── Data provided ──

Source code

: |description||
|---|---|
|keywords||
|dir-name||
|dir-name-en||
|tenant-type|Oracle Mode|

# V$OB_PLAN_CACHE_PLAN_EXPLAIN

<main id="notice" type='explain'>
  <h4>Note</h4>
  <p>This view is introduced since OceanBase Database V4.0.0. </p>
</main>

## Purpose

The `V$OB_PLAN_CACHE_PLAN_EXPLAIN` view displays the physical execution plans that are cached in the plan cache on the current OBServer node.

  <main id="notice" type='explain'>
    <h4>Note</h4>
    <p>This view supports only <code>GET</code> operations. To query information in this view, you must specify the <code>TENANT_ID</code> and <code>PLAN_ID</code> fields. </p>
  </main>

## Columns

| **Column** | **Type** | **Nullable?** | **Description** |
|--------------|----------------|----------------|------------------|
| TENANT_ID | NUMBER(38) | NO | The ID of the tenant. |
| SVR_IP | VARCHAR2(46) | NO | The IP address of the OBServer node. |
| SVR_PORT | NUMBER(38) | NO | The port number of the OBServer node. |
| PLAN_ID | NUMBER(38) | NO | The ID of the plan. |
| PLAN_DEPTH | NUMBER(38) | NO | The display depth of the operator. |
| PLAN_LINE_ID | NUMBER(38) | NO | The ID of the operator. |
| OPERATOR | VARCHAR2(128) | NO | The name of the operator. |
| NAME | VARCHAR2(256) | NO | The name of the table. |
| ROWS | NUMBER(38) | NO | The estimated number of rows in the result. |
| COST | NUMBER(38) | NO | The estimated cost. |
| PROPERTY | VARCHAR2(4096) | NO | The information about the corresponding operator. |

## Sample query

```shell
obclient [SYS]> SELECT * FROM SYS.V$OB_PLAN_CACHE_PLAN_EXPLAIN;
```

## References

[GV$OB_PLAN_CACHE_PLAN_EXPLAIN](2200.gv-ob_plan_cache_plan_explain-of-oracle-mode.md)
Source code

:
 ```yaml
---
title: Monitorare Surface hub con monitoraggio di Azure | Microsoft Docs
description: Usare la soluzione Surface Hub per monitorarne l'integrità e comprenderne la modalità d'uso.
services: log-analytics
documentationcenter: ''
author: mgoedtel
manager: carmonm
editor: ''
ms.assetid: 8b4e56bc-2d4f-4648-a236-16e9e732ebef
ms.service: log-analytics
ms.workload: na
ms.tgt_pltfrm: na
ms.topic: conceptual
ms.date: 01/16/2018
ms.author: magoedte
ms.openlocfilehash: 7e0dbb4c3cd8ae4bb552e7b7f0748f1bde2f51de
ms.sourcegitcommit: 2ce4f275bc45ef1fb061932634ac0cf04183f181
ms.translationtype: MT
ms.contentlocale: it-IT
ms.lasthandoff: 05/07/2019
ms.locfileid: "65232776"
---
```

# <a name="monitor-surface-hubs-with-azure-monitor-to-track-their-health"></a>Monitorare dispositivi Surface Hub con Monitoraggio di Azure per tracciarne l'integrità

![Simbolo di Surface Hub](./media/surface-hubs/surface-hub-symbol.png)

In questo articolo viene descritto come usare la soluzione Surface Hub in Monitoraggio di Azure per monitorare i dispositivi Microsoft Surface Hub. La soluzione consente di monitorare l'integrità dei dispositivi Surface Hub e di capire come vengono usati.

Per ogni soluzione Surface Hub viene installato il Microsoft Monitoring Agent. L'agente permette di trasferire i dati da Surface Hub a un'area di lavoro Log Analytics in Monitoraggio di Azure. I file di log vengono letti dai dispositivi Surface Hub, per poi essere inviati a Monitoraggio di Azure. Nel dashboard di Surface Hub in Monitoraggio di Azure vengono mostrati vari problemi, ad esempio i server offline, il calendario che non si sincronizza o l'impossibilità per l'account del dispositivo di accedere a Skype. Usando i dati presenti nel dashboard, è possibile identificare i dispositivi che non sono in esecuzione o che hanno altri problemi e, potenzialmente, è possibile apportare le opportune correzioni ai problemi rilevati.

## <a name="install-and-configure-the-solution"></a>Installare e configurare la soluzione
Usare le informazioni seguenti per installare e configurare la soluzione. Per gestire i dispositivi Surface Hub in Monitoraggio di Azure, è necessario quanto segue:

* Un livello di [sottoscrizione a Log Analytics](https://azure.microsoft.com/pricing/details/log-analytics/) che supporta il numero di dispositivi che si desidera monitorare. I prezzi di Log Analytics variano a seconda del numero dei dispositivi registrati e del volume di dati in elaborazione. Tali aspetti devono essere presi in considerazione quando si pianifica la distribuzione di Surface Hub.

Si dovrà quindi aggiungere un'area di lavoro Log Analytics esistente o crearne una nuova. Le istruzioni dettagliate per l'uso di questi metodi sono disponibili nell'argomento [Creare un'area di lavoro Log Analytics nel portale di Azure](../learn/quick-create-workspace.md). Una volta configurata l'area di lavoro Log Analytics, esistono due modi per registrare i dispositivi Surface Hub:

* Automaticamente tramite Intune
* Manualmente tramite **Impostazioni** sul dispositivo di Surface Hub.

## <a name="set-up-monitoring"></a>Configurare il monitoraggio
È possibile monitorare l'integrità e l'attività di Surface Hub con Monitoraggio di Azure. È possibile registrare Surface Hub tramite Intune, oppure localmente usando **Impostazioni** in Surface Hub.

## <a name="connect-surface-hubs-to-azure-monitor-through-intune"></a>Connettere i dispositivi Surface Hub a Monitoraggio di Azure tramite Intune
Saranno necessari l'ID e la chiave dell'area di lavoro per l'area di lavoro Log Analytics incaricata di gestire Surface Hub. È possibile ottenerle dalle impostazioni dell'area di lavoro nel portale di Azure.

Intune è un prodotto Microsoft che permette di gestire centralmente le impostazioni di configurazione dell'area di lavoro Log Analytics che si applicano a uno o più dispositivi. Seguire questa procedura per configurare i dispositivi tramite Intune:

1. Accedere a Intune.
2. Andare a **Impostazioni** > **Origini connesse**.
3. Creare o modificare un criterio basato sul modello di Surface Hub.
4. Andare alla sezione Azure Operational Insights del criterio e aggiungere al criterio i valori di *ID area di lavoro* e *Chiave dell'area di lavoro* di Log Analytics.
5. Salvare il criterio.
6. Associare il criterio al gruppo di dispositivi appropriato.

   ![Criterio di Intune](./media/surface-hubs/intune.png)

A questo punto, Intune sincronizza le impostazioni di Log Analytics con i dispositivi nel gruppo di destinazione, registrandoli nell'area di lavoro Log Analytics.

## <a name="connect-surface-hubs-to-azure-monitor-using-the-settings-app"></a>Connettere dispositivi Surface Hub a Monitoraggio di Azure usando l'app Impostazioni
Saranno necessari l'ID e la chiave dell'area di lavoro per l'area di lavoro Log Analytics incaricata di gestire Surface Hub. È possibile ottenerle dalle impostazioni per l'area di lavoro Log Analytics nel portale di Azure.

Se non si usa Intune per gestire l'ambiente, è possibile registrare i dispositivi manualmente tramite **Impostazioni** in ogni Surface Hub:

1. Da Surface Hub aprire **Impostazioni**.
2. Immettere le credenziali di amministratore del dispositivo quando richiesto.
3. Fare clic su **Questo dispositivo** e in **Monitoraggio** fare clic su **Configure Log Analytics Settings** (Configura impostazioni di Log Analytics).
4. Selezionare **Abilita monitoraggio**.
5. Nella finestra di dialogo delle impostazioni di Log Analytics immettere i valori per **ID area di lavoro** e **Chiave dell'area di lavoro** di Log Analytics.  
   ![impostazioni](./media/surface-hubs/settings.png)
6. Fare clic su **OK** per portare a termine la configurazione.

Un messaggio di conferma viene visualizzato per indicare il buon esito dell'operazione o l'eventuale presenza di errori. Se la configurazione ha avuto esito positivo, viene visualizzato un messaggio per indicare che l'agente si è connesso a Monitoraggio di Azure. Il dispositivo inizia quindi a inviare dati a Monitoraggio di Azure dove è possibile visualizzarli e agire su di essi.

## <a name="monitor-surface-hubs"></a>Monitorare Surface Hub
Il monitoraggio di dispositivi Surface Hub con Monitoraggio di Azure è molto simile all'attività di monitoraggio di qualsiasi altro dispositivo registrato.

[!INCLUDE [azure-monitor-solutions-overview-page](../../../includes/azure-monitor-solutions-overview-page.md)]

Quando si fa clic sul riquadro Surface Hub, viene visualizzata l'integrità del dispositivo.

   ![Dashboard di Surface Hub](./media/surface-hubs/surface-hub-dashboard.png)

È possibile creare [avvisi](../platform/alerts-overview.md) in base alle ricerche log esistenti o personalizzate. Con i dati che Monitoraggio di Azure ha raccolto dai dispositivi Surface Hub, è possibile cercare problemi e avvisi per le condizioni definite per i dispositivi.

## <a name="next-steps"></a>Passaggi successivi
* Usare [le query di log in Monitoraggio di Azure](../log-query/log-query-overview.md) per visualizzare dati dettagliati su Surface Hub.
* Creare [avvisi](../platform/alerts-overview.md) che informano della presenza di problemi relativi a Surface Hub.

───

Task directions: Please give back exactly the lines of this listing beginning at the line with "Se non si usa" and ending with the line with "2. Immettere le", both included, and nothing else.

Result for this exercise:
Se non si usa Intune per gestire l'ambiente, è possibile registrare i dispositivi manualmente tramite **Impostazioni** in ogni Surface Hub:

1. Da Surface Hub aprire **Impostazioni**.
2. Immettere le credenziali di amministratore del dispositivo quando richiesto.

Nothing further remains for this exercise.